▸ **The records**:
Start of Block

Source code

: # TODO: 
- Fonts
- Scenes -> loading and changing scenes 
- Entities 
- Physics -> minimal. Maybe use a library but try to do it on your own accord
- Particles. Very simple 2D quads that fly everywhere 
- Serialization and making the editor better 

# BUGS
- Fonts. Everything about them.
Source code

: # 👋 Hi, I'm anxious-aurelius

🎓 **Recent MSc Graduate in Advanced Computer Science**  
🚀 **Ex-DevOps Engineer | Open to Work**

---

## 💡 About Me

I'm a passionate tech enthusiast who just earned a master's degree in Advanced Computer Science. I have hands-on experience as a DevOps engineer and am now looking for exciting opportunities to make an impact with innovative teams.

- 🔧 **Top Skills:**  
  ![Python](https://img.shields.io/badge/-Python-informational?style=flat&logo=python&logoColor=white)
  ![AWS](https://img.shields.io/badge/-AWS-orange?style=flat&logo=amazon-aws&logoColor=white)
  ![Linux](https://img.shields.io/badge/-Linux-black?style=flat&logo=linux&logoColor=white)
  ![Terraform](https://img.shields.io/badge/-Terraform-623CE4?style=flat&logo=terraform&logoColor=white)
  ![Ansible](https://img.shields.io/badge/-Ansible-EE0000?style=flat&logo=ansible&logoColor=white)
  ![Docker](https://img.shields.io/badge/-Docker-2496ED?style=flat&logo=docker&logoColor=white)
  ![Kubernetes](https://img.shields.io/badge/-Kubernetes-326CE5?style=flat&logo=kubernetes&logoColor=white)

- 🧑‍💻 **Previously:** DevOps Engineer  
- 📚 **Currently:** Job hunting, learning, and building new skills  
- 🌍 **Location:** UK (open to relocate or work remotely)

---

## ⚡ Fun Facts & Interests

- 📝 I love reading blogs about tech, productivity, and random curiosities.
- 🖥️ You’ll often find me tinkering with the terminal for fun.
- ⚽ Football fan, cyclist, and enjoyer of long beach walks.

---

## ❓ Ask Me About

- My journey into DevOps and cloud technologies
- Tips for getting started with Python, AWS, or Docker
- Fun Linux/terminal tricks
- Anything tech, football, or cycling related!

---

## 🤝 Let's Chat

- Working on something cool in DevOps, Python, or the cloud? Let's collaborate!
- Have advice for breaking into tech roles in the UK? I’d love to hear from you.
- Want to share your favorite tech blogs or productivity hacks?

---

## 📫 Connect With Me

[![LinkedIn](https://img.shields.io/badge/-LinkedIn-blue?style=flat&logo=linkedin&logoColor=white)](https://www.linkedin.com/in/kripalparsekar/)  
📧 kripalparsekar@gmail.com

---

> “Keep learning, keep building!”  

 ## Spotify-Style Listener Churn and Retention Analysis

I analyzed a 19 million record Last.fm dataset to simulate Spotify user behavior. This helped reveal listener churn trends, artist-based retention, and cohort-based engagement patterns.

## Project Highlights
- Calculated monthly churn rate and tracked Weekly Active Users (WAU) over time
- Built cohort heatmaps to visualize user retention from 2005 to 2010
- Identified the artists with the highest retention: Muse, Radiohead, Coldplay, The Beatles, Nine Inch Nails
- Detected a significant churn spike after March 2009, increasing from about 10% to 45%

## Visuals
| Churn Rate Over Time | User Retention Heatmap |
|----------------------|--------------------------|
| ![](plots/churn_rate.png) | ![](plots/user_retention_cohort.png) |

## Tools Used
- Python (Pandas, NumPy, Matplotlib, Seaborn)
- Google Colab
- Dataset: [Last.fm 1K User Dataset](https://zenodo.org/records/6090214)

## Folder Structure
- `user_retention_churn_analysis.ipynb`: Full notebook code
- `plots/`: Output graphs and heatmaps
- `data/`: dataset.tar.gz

End of Block

▸ **Exercise details**:
Your task is to reproduce each entry exactly.

▸ **Exercise answer**:
Source code

: # TODO: 
- Fonts
- Scenes -> loading and changing scenes 
- Entities 
- Physics -> minimal. Maybe use a library but try to do it on your own accord
- Particles. Very simple 2D quads that fly everywhere 
- Serialization and making the editor better 

# BUGS
- Fonts. Everything about them.
Source code

: # 👋 Hi, I'm anxious-aurelius

🎓 **Recent MSc Graduate in Advanced Computer Science**  
🚀 **Ex-DevOps Engineer | Open to Work**

---

## 💡 About Me

I'm a passionate tech enthusiast who just earned a master's degree in Advanced Computer Science. I have hands-on experience as a DevOps engineer and am now looking for exciting opportunities to make an impact with innovative teams.

- 🔧 **Top Skills:**  
  ![Python](https://img.shields.io/badge/-Python-informational?style=flat&logo=python&logoColor=white)
  ![AWS](https://img.shields.io/badge/-AWS-orange?style=flat&logo=amazon-aws&logoColor=white)
  ![Linux](https://img.shields.io/badge/-Linux-black?style=flat&logo=linux&logoColor=white)
  ![Terraform](https://img.shields.io/badge/-Terraform-623CE4?style=flat&logo=terraform&logoColor=white)
  ![Ansible](https://img.shields.io/badge/-Ansible-EE0000?style=flat&logo=ansible&logoColor=white)
  ![Docker](https://img.shields.io/badge/-Docker-2496ED?style=flat&logo=docker&logoColor=white)
  ![Kubernetes](https://img.shields.io/badge/-Kubernetes-326CE5?style=flat&logo=kubernetes&logoColor=white)

- 🧑‍💻 **Previously:** DevOps Engineer  
- 📚 **Currently:** Job hunting, learning, and building new skills  
- 🌍 **Location:** UK (open to relocate or work remotely)

---

## ⚡ Fun Facts & Interests

- 📝 I love reading blogs about tech, productivity, and random curiosities.
- 🖥️ You’ll often find me tinkering with the terminal for fun.
- ⚽ Football fan, cyclist, and enjoyer of long beach walks.

---

## ❓ Ask Me About

- My journey into DevOps and cloud technologies
- Tips for getting started with Python, AWS, or Docker
- Fun Linux/terminal tricks
- Anything tech, football, or cycling related!

---

## 🤝 Let's Chat

- Working on something cool in DevOps, Python, or the cloud? Let's collaborate!
- Have advice for breaking into tech roles in the UK? I’d love to hear from you.
- Want to share your favorite tech blogs or productivity hacks?

---

## 📫 Connect With Me

[![LinkedIn](https://img.shields.io/badge/-LinkedIn-blue?style=flat&logo=linkedin&logoColor=white)](https://www.linkedin.com/in/kripalparsekar/)  
📧 kripalparsekar@gmail.com

---

> “Keep learning, keep building!”  

 ## Spotify-Style Listener Churn and Retention Analysis

I analyzed a 19 million record Last.fm dataset to simulate Spotify user behavior. This helped reveal listener churn trends, artist-based retention, and cohort-based engagement patterns.

## Project Highlights
- Calculated monthly churn rate and tracked Weekly Active Users (WAU) over time
- Built cohort heatmaps to visualize user retention from 2005 to 2010
- Identified the artists with the highest retention: Muse, Radiohead, Coldplay, The Beatles, Nine Inch Nails
- Detected a significant churn spike after March 2009, increasing from about 10% to 45%

## Visuals
| Churn Rate Over Time | User Retention Heatmap |
|----------------------|--------------------------|
| ![](plots/churn_rate.png) | ![](plots/user_retention_cohort.png) |

## Tools Used
- Python (Pandas, NumPy, Matplotlib, Seaborn)
- Google Colab
- Dataset: [Last.fm 1K User Dataset](https://zenodo.org/records/6090214)

## Folder Structure
- `user_retention_churn_analysis.ipynb`: Full notebook code
- `plots/`: Output graphs and heatmaps
- `data/`: dataset.tar.gz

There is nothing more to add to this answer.